Second day of competition. Finally, we get to wear our, erm, colourful T-shirt

That's me with Zhu Chen, former world women's chess champion from 2001 to 2004. She now represents Qatar, having married Qatari grandmaster Mohamad Al-Modiahki

And that's me stealing another selfie, this time with Arkady Dvorevich who is vying to become the next FIDE President. He's obviously here campaigning and I believe the Malaysian Chess Federation is supporting his candidacy. Wikipedia says he was Deputy Prime Minister of Russia in the Dmitri Medvedev government until 17 May 2018 but I was told that in Russia, there are three of four deputy prime ministers at the same time and they get changed very frequently. So its not a very big deal. Except that this one was also involved in the organising of this year's football World Cup in Russia. Perhaps that counts for something? Anyway, there were several policemen at the tournament hall during the prize giving ceremony. Looking out for these fellas, I suppose...




Friday, 17 August 2018

The turn of the Sixth Formers


Touching more lives, this time the Sixth Formers at Penang Free School. Granted that most of them came into the school only a few months ago and that their attachment to the school and the traditions were rather superficial at this stage, yet we felt that this should not be held against them. Rather, we looked at this as an opportunity to build up their rapport with the Free School and to make them proud of belonging to an institution with a rich legacy.

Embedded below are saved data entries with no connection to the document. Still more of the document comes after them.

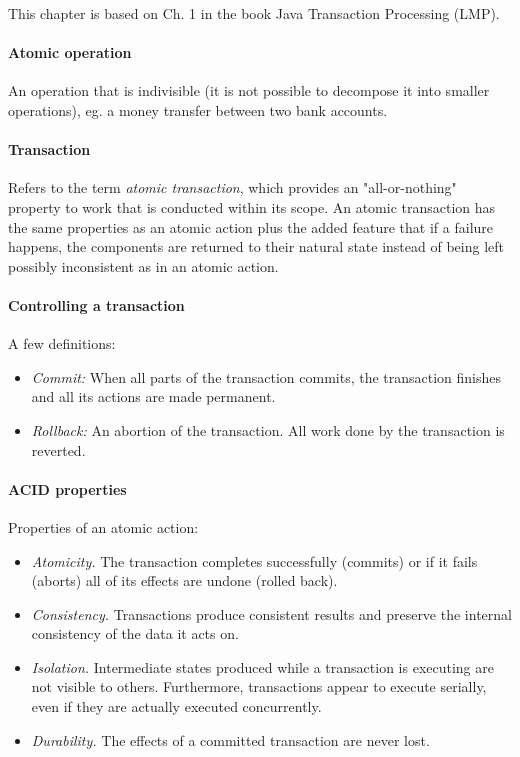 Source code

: 
This chapter is based on Ch. 1 in the book Java Transaction Processing (LMP).

\sepline

\paragraph{Atomic operation} An operation that is indivisible (it is not possible to decompose it into smaller operations), eg. a money transfer between two bank accounts.

\paragraph{Transaction} Refers to the term \textit{atomic transaction}, which provides an "all-or-nothing" property to work that is conducted within its scope. An atomic transaction has the same properties as an atomic action plus the added feature that if a failure happens, the components are returned to their natural state instead of being left possibly inconsistent as in an atomic action.

\paragraph{Controlling a transaction} A few definitions:
\begin{itemize}
  \item \textit{Commit:} When all parts of the transaction commits, the transaction finishes and all its actions are made permanent.
  \item \textit{Rollback:} An abortion of the transaction. All work done by the transaction is reverted.
\end{itemize}

\paragraph{ACID properties} Properties of an atomic action:
\begin{itemize}[nolistsep,noitemsep]
  \item \textit{Atomicity.} The transaction completes successfully (commits) or if it fails (aborts) all of its effects are undone (rolled back).
  \item \textit{Consistency.} Transactions produce consistent results and preserve the internal consistency of the data it acts on.
  \item \textit{Isolation.} Intermediate states produced while a transaction is executing are not visible to others. Furthermore, transactions appear to execute serially, even if they are actually executed concurrently.
  \item \textit{Durability.} The effects of a committed transaction are never lost.
\end{itemize}

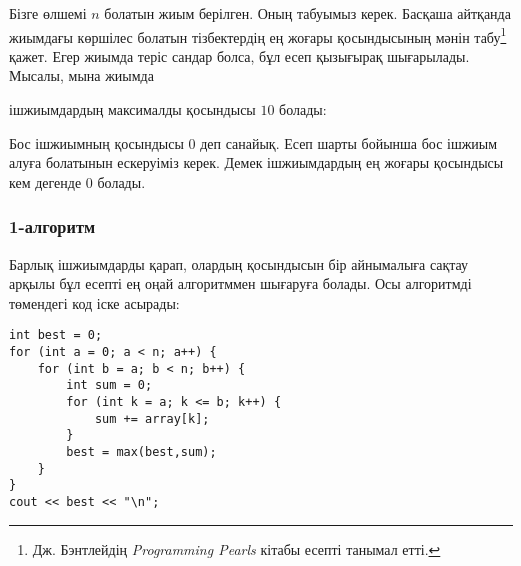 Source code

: Бізге өлшемі $n$ болатын жиым берілген.
Оның 
табуымыз керек. Басқаша айтқанда 
жиымдағы көршілес болатын тізбектердің
ең жоғары қосындысының мәнін табу\footnote{Дж. Бэнтлейдің \emph{Programming Pearls} \cite{ben86} кітабы есепті танымал етті.} қажет.
Егер жиымда теріс сандар болса, бұл есеп
қызығырақ шығарылады. Мысалы, мына жиымда
\begin{center}
\end{center}
\begin{samepage}
ішжиымдардың максималды қосындысы $10$ болады:
\begin{center}
\end{center}
\end{samepage}

Бос ішжиымның қосындысы $0$ деп санайық.
Есеп шарты бойынша бос ішжиым алуға болатынын ескеруіміз керек. Демек ішжиымдардың ең жоғары қосындысы кем 
дегенде $0$ болады.

\subsubsection{1-алгоритм}

Барлық ішжиымдарды қарап, олардың қосындысын
бір айнымалыға сақтау арқылы бұл есепті ең оңай алгоритммен шығаруға болады.
Осы алгоритмді төмендегі код іске асырады:

\begin{lstlisting}
int best = 0;
for (int a = 0; a < n; a++) {
    for (int b = a; b < n; b++) {
        int sum = 0;
        for (int k = a; k <= b; k++) {
            sum += array[k];
        }
        best = max(best,sum);
    }
}
cout << best << "\n";
\end{lstlisting}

Therefore, over two weekends, we held the latest edition of the PFS student leadership workshop for the Sixth Formers. First time, actually, that the Form Six students were included into the programme. Just four of us coaches were involved - Lean Kang, Siang Jin, Soo Choon and I - but we had lots of assistance from the student coaches (Afan, Yan Tatt, Aryan and Alif) as well as a host of Old Free observers.

Several of my schoolmates turned up to address the participants briefly but the featured guest speaker for this workshop was Andrew Lim, the managing director of GAMA Supermarket, who spoke at length to impart his words of wisdom.

We were much impressed with the participants. Obviously, they being in Form Six and having passed through their SPM public examinations, they were very much matured in their thinking. We could see it in the questions they asked. They challenged us (almost) as much as we challenged them, which was good.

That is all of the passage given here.